Instructions for the task: Transcribe each record exactly; skip any picture.

■ ■ ■ ■ ■ ■ ■

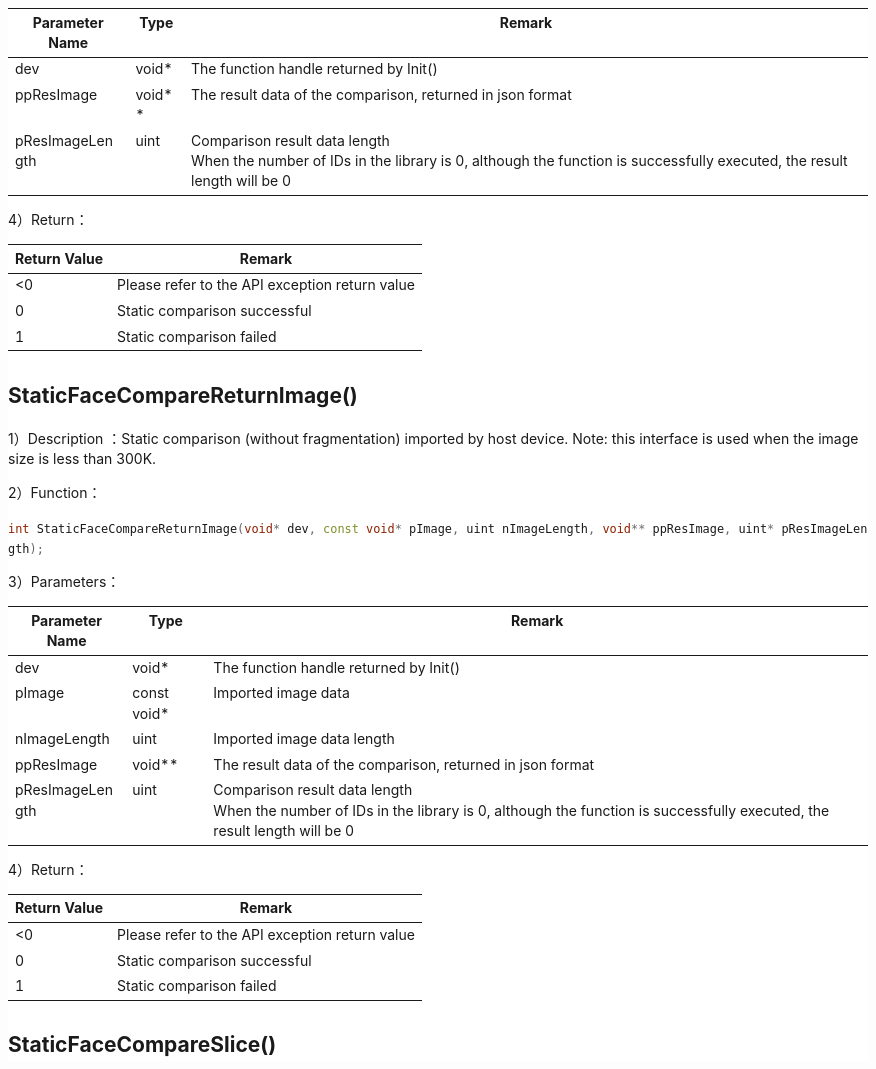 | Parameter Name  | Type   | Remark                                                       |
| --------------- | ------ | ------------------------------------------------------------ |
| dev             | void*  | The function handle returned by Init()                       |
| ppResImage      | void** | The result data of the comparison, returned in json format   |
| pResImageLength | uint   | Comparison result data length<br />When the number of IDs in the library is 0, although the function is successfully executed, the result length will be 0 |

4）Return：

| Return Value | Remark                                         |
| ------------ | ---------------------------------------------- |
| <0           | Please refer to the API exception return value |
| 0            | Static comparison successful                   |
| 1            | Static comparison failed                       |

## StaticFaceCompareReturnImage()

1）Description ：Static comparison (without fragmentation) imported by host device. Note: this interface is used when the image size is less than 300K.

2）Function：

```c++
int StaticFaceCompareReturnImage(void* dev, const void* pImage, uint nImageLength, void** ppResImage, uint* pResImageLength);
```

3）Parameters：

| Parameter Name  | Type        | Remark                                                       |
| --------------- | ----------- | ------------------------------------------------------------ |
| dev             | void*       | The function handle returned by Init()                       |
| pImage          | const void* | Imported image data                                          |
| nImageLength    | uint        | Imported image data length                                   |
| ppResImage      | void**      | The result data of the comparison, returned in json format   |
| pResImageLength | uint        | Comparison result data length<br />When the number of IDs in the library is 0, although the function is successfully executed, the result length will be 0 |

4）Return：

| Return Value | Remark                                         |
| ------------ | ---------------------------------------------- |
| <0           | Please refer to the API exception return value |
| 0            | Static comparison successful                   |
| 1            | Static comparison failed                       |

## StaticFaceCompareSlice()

■ ■ ■ ■ ■ ■ ■

Worked solution:
 | Parameter Name  | Type   | Remark                                                       |
| --------------- | ------ | ------------------------------------------------------------ |
| dev             | void*  | The function handle returned by Init()                       |
| ppResImage      | void** | The result data of the comparison, returned in json format   |
| pResImageLength | uint   | Comparison result data length<br />When the number of IDs in the library is 0, although the function is successfully executed, the result length will be 0 |

4）Return：

| Return Value | Remark                                         |
| ------------ | ---------------------------------------------- |
| <0           | Please refer to the API exception return value |
| 0            | Static comparison successful                   |
| 1            | Static comparison failed                       |

## StaticFaceCompareReturnImage()

1）Description ：Static comparison (without fragmentation) imported by host device. Note: this interface is used when the image size is less than 300K.

2）Function：

```c++
int StaticFaceCompareReturnImage(void* dev, const void* pImage, uint nImageLength, void** ppResImage, uint* pResImageLength);
```

3）Parameters：

| Parameter Name  | Type        | Remark                                                       |
| --------------- | ----------- | ------------------------------------------------------------ |
| dev             | void*       | The function handle returned by Init()                       |
| pImage          | const void* | Imported image data                                          |
| nImageLength    | uint        | Imported image data length                                   |
| ppResImage      | void**      | The result data of the comparison, returned in json format   |
| pResImageLength | uint        | Comparison result data length<br />When the number of IDs in the library is 0, although the function is successfully executed, the result length will be 0 |

4）Return：

| Return Value | Remark                                         |
| ------------ | ---------------------------------------------- |
| <0           | Please refer to the API exception return value |
| 0            | Static comparison successful                   |
| 1            | Static comparison failed                       |

## StaticFaceCompareSlice()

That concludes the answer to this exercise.